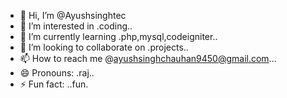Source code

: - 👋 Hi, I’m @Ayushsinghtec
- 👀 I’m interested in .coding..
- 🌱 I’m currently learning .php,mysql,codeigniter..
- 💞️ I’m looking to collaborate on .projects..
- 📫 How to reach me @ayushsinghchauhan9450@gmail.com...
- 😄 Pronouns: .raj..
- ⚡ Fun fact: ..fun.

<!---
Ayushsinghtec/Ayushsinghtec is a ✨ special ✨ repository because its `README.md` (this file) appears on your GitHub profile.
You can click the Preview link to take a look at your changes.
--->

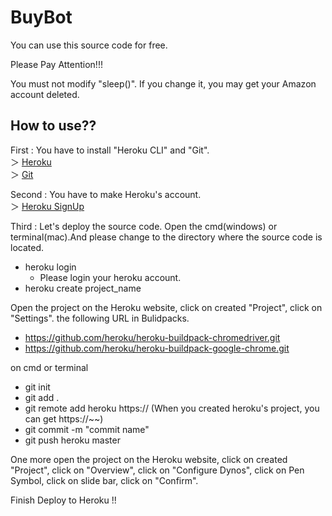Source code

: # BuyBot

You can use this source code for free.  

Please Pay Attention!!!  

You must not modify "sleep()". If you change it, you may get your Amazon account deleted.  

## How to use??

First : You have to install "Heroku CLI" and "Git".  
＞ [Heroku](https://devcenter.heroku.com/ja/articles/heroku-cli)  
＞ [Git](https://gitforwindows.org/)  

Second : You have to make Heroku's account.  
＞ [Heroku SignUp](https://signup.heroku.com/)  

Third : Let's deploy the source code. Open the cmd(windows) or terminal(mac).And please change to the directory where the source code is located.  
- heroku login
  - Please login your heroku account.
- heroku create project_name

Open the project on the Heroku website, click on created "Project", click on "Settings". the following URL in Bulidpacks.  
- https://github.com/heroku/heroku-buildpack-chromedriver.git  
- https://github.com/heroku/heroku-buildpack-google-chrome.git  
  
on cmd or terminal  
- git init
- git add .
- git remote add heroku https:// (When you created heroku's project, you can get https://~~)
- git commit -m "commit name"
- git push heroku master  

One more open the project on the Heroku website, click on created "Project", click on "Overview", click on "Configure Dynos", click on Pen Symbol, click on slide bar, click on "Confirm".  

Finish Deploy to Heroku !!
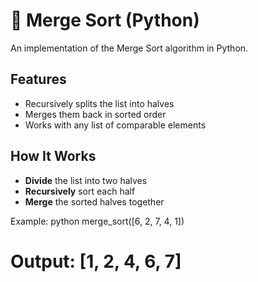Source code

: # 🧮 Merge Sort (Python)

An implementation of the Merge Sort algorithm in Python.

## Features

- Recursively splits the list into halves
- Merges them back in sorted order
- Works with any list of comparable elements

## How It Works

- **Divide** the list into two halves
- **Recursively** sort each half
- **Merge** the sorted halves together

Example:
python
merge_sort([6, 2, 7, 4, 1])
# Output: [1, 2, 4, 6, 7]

+ + +

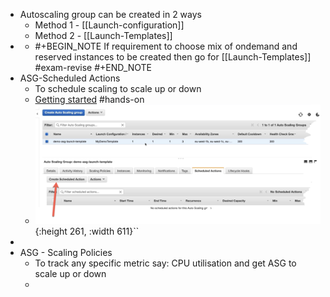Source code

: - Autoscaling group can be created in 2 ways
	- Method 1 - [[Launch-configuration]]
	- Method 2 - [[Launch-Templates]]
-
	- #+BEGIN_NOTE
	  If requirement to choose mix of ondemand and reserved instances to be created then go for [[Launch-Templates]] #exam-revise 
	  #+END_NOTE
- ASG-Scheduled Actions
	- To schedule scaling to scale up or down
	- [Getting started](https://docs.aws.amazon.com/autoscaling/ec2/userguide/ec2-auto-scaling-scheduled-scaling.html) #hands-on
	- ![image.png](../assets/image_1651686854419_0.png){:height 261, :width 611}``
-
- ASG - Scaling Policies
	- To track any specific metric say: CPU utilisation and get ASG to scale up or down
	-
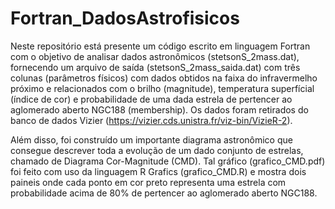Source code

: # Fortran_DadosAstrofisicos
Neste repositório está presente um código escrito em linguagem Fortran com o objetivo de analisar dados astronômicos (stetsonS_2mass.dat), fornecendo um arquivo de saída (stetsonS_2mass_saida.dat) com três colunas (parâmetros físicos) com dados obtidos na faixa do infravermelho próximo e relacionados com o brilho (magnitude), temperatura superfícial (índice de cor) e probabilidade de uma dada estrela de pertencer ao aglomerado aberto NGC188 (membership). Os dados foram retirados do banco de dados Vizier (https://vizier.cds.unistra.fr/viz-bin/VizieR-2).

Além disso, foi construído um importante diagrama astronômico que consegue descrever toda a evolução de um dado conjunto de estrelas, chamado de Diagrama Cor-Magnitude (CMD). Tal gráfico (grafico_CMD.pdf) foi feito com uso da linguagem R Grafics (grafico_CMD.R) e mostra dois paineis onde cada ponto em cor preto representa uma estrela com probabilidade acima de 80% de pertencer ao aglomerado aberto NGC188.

+ + +

Among the records above, a stretch begins at the line containing "- heroku create project_name" and ends at the line containing "- https://github.com/heroku/heroku-buildpack-chromedriver.git". Restate that stretch word for word, and nothing else.

_Result for this task_
- heroku create project_name

Open the project on the Heroku website, click on created "Project", click on "Settings". the following URL in Bulidpacks.  
- https://github.com/heroku/heroku-buildpack-chromedriver.git  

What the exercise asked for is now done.